The Department of Biomedical Informatics (DBMI) at Harvard Medical School and the Zitnik Lab are looking for a Postdoctoral Fellow for research in novel biomedical machine learning and data science methods. Biomedical data involve rich interactions that span from the molecular level to the level of connections between diseases in a patient and to the societal level encompassing all human interactions. These interactions at different levels give rise to a bewildering degree of complexity, which is only likely to be fully understood through data-driven and computationally enabled study. We are investigating machine learning for biomedical sciences, focusing on new methods for learning and reasoning over rich interaction data and on translation of these methods into solutions for biomedical problems.
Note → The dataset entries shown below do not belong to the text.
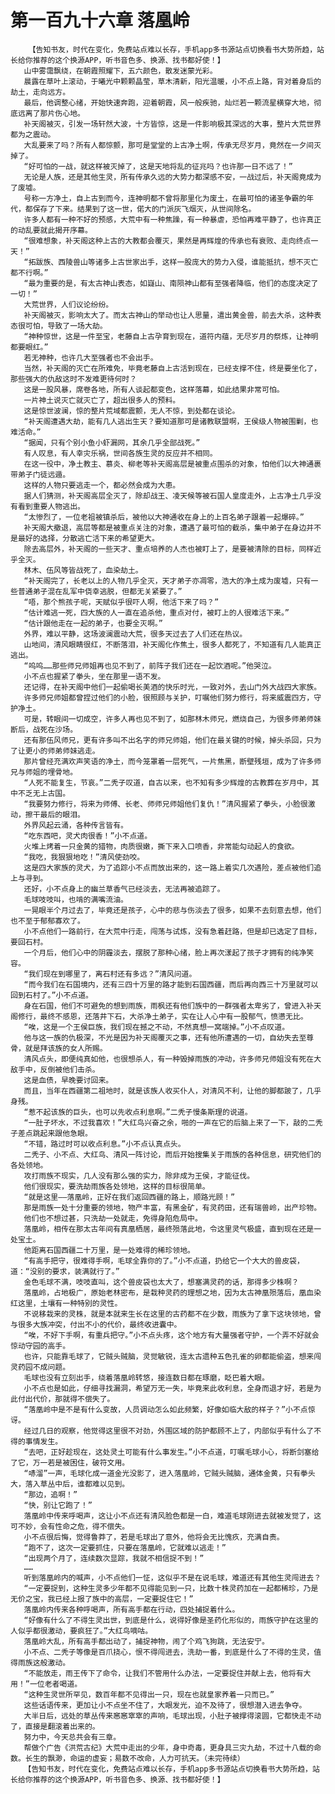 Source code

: # 第一百九十六章 落凰岭
        【告知书友，时代在变化，免费站点难以长存，手机app多书源站点切换看书大势所趋，站长给你推荐的这个换源APP，听书音色多、换源、找书都好使！】
       山中雾霭飘绕，在朝霞照耀下，五六颜色，散发迷蒙光彩。
       晨露在草叶上滚动，于曦光中颗颗晶莹，草木清新，阳光温暖，小不点上路，背对着身后的劫土，走向远方。
       最后，他调整心绪，开始快速奔跑，迎着朝霞，风一般疾驰，灿烂若一颗流星横穿大地，彻底远离了那片伤心地。
       补天阁被灭，引发一场轩然大波，十方皆惊，这是一件影响极其深远的大事，整片大荒世界都为之震动。
       大乱要来了吗？所有人都惊颤，那可是堂堂的上古净土啊，传承无尽岁月，竟然在一夕间灭掉了。
       “好可怕的一战，就这样被灭掉了，这是天地将乱的征兆吗？也许那一日不远了！”
       无论是人族，还是其他生灵，所有传承久远的大势力都深感不安，一战过后，补天阁竟成为了废墟。
       号称一方净土，自上古到而今，连神明都不曾将那里化为废土，在最可怕的诸圣争霸的年代，都保存了下来。结果到了这一世，偌大的门派灰飞烟灭，从世间除名。
       许多人都有一种不好的预感，大荒中有一种焦躁，有一种暴虐，恐怕再难平静了，也许真正的动乱要就此揭开序幕。
       “很难想象，补天阁这种上古的大教都会覆灭，果然是再辉煌的传承也有衰败、走向终点一天！”
       “拓跋族、西陵兽山等诸多上古世家出手，这样一股庞大的势力入侵，谁能抵抗，想不灭亡都不行啊。”
       “最为重要的是，有太古神山表态，如嶷山、南陨神山都有至强者降临，他们的态度决定了一切！”
       大荒世界，人们议论纷纷。
       补天阁被灭，影响太大了。而太古神山的举动也让人思量，遣出黄金兽，前去大杀，这种表态很可怕，导致了一场大劫。
       “神种惊世，这是一件至宝，老藤自上古孕育到现在，道符内蕴，无尽岁月的祭炼，让神明都要眼红。”
       若无神种，也许几大至强者也不会出手。
       当然，补天阁的灭亡在所难免，毕竟老藤自上古活到现在，已经支撑不住，终是要坐化了，那些强大的仇敌这时不发难更待何时？
       这是一股风暴，席卷各地，所有人谈起都变色，这样落幕，如此结果非常可怕。
       一片神土说灭亡就灭亡了，超出很多人的预料。
       这是惊世波澜，惊的整片荒域都震颤，无人不惊，到处都在谈论。
       “补天阁遭遇大劫，能有几人逃出生天？要知道那可是诸教联盟啊，王侯级人物被围剿，也难活命。”
       “据闻，只有个别小鱼小虾漏网，其余几乎全部战死。”
       有人叹息，有人幸灾乐祸，世间各族生灵的反应并不相同。
       在这一役中，净土教主、慕炎、柳老等补天阁高层是被重点围杀的对象，怕他们以大神通裹带弟子门徒远遁。
       这样的人物只要逃走一个，都必然会成为大患。
       据人们猜测，补天阁高层全灭了，除却战王、凌天候等被石国人皇度走外，上古净土几乎没有看到重要人物逃出。
       “太惨烈了，一位老祖被镇杀后，被他以大神通收在身上的上百名弟子跟着一起爆碎。”
       补天阁大撤退，高层等都是被重点关注的对象，遭遇了最可怕的截杀，集中弟子在身边并不是最好的选择，分散逃亡活下来的希望更大。
       除去高层外，补天阁的一些天才、重点培养的人杰也被盯上了，是要被清除的目标，同样近乎全灭。
       林木、伍风等皆战死了，血染劫土。
       “补天阁完了，长老以上的人物几乎全灭，天才弟子亦凋零，浩大的净土成为废墟，只有一些普通弟子混在乱军中侥幸逃脱，但都无关紧要了。”
       “唔，那个熊孩子呢，天赋似乎很吓人啊，他活下来了吗？”
       “估计难逃一死，四大族的人一直在追杀他，重点对付，被盯上的人很难活下来。”
       “估计跟他走在一起的弟子，也要全灭啊。”
       外界，难以平静，这场波澜震动大荒，很多天过去了人们还在热议。
       山地间，清风眼睛很红，不断落泪，补天阁化作焦土，很多人都死了，不知道有几人能真正逃出。
       “呜呜……那些师兄师姐再也见不到了，前阵子我们还在一起饮酒呢。”他哭泣。
       小不点也握紧了拳头，坐在那里一语不发。
       还记得，在补天阁中他们一起偷喝长美酒的快乐时光，一致对外，去山门外大战四大家族。
       许多师兄师姐都曾捏过他们的小脸，很照顾与关护，叮嘱他们努力修行，将来威震四方，守护净土。
       可是，转眼间一切成空，许多人再也见不到了，如那林木师兄，燃烧自己，为很多师弟师妹断后，战死在沙场。
       还有那伍风师兄，更有许多叫不出名字的师兄师姐，他们在最关键的时候，掉头杀回，只为了让更小的师弟师妹逃走。
       那片曾经充满欢声笑语的净土，而今笼罩着一层死气，一片焦黑，断壁残垣，成为了许多师兄与师姐的埋骨地。
       “人死不能复生，节哀。”二秃子叹道，自古以来，也不知有多少辉煌的古教葬在岁月中，其中不乏无上古国。
       “我要努力修行，将来为师傅、长老、师师兄师姐他们复仇！”清风握紧了拳头，小脸很激动，擦干最后的眼泪。
       外界风起云涌，各种传言皆有。
       “吃东西吧，灵犬肉很香！”小不点道。
       火堆上烤着一只金黄的猎物，肉质很嫩，撕下来入口喷香，非常能勾动起人的食欲。
       “我吃，我狠狠地吃！”清风使劲咬。
       这是四大家族的灵犬，为了追踪小不点而放出来的，这一路上着实几次遇险，差点被他们追上与寻到。
       还好，小不点身上的幽兰草香气已经淡去，无法再被追踪了。
       毛球吱吱叫，也啃的满嘴流油。
       一晃眼半个月过去了，毕竟还是孩子，心中的悲与伤淡去了很多，如果不去刻意去想，他们也不至于郁郁寡欢了。
       小不点他们一路前行，在大荒中行走，闯荡与试炼，没有急着赶路，但是却已选定了目标，要回石村。
       一个月后，他们心中的阴霾淡去，摆脱了那种心绪，脸上再次漾起了孩子才拥有的纯净笑容。
       “我们现在到哪里了，离石村还有多远？”清风问道。
       “而今我们在石国境内，还有三四十万里的路才能到石国西疆，而后再向西三十万里就可以回到石村了。”小不点道。
       身在石国，他们不可避免的想到雨族，雨枫还有他们族中的一群强者太卑劣了，曾进入补天阁修行，最终不感恩，还落井下石，大杀净土弟子，实在让人心中有一股郁气，愤懑无比。
       “唉，这是一个王侯巨族，我们现在撼之不动，不然真想一窝端掉。”小不点叹道。
       他与这一族的仇极深，不光是因为补天阁覆灭之事，还有他所遭遇的一切，自幼失去至尊骨，就是拜该族的女人所赐。
       清风点头，即便纯真如他，也很想杀人，有一种毁掉雨族的冲动，许多师兄师姐没有死在大敌手中，反倒被他们击杀。
       这是血债，早晚要讨回来。
       而且，当年在西疆第二祖地时，就是该族人收买仆人，对清风不利，让他的脚都跛了，几乎身残。
       “惹不起该族的巨头，也可以先收点利息啊。”二秃子慢条斯理的说道。
       “一肚子坏水，不过我喜欢！”大红鸟兴奋之余，啪的一声在它的后脑上来了一下，敲的二秃子差点跳起来跟他急眼。
       “不错，路过时可以收点利息。”小不点认真点头。
       二秃子、小不点、大红鸟、清风一阵讨论，而后开始搜集关于雨族的各种信息，研究他们的各处领地。
       攻打雨族不现实，几人没有那么强的实力，除非成为王侯，才能征伐。
       他们很现实，要洗劫雨族各处领地，这样的目标很简单。
       “就是这里——落凰岭，正好在我们返回西疆的路上，顺路光顾！”
       那是雨族一处十分重要的领地，物产丰富，有黑金矿，有灵药田，还有瑞兽岭，出产珍物。
       他们也不想过甚，只洗劫一处就走，免得身陷危局中。
       落凰岭，相传在那太古年间有真凰栖居，最终殒落此地，令这里灵气极盛，直到现在还是一处宝土。
       他距离石国西疆二十万里，是一处难得的稀珍领地。
       “有高手把守，很难得手啊，毛球全靠你的了。”小不点道，扔给它一个大大的兽皮袋，道：“没别的要求，装满就行了。”
       金色毛球不满，吱吱直叫，这个兽皮袋也太大了，想塞满灵药的话，那得多少株啊？
       落凰岭，占地极广，原始老林密布，是栽种灵药的理想之地，因为太古神凰殒落后，凰血染红这里，土壤有一种特别的灵性。
       不说移栽来的灵株，就是本就来生长在这里的古药都不在少数，雨族为了拿下这块领地，曾与很多大族冲突，付出不小的代价，最终收进囊中。
       “唉，不好下手啊，有重兵把守。”小不点头疼，这个地方有大量强者守护，一个弄不好就会惊动守园的高手。
       也许，只能靠毛球了，它贼头贼脑，灵觉敏锐，连太古遗种五色孔雀的卵都能偷盗，想来闯灵药园不成问题。
       毛球也没有立刻出手，绕着落凰岭转悠，接连数日都在琢磨，眨巴着大眼。
       小不点也是如此，仔细寻找漏洞，希望万无一失，毕竟来此收利息，全身而退才好，若是为此付出代价，那就得不偿失了。
       “落凰岭中是不是有什么变故，人员调动怎么如此频繁，好像如临大敌的样子？”小不点惊讶。
       经过几日的观察，他觉得这里很不对劲，外围区域的防护都顾不上了，内部似乎有什么了不得的事情发生。
       “去吧，正好趁现在，这处灵土可能有什么事发生。”小不点道，叮嘱毛球小心，将断剑塞给了它，万一若是被困住，破符文用。
       “哧溜”一声，毛球化成一道金光没影了，进入落凰岭，它贼头贼脑，通体金黄，只有拳头大，落入草丛中后，谁都难以见到。
       “那边，追啊！”
       “快，别让它跑了！”
       落凰岭中传来呼喝声，这让小不点还有清风脸色都是一白，难道毛球刚进去就被发觉了，这可不妙，会有性命之危，得不偿失。
       小不点很后悔，觉得鲁莽了，若是毛球出了意外，他将会无比愧疚，充满自责。
       “跑不了，这次一定要抓住，只要在落凰岭，它就难以逃走！”
       “出现两个月了，连续数次显踪，我就不相信捉不到！”
       ……
       听到落凰岭内的喊声，小不点他们一怔，这似乎不是在说毛球，难道还有其他生灵闯进去？
       “一定要捉到，这种生灵多少年都不见得能见到一只，比数十株灵药加在一起都稀珍，乃是无价之宝，我已经上报了族中的高层，一定要捉住它！”
       落凰岭内传来各种呼喝声，所有高手都在行动，四处捕捉着什么。
       “好像有什么了不得生灵出世，到底是什么，说得好像是圣药化形似的，雨族守护在这里的人似乎都很激动，要疯狂了。”大红鸟嘀咕。
       落凰岭大乱，所有高手都出动了，捕捉神物，闹了个鸡飞狗跳，无法安宁。
       小不点、二秃子等像是百爪挠心，恨不得闯进去，洗劫一番，到底是什么了不得的生灵，值得雨族这般激动。
       “不能放走，雨王传下了命令，让我们不管用什么办法，一定要捉住并献上去，他将有大用！”一位老者喝道。
       “这种生灵世所罕见，数百年都不见得出一只，现在也就皇家养着一只而已。”
       这些话语传来，更加让小不点坐不住了，大眼发光，迫不及待了，很想潜入进去争夺。
       大半日后，远处的草丛传来窸窸窣窣的声响，毛球出现，小肚子被撑得滚圆，它都快走不动了，直接是翻滚着出来的。
       努力中，今天总共会有三章。
       帮做个广告《洪荒古纪》大荒中走出的少年，身中奇毒，更身具三灾九劫，不过十八载的命数。长生的飘渺，命运的虚妄；易数不改命，人力可抗天。（未完待续）
       【告知书友，时代在变化，免费站点难以长存，手机app多书源站点切换看书大势所趋，站长给你推荐的这个换源APP，听书音色多、换源、找书都好使！】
This scientific approach not only opens up new avenues for understanding nature, analyzing health, and developing medicines to help people but can impact on the way predictive modeling is performed today at the fundamental level.

Among others, possible research projects include:

  • Representation learning for biomedicine in an effort to set sights on new frontiers in genomics, drug discovery, and precision health beyond classic applications of neural networks on image and sequence data.
  • Network embedding methods in an effort to bridge the divide between basic science and patient data.
  • Fusion of diverse data into knowledge graphs in an effort to combine biomedical data in their broadest sense to reduce redundancy and uncertainty and make them amenable to analyses.
  • Next-generation algorithms for networks, focusing on large networks of interactions between biomedical entities and their applications to network biology and medicine.
  • Contextually adaptive AI in an effort to advance algorithms to train more with less data and reason about never-before-seen phenomena as algorithms encounter new patients, diseases, or cell types.
Qualifications

We seek a highly-motivated candidate with strong research skills and background in machine learning and/or applications in bioinformatics and computational medicine. Candidates must have a Ph.D. or equivalent degree in a field relevant to biomedical data science, such as computer science, statistics, engineering, biomedical informatics or computational biology. Strong programming skills and experience with large-scale data analysis and deep learning frameworks are a plus.

Terms

The position is available immediately and can be renewed annually.

How to apply

Submit your application with a letter indicating your research interests and experience, a CV, names and email addresses of 2-3 references, and copies of two representative publications via email to marinka@hms.harvard.edu. We encourage applicants also to include links to any software they have developed.

Harvard Medical School is an Equal Opportunity/Affirmative Action Employer. Women and minorities are especially encouraged to apply.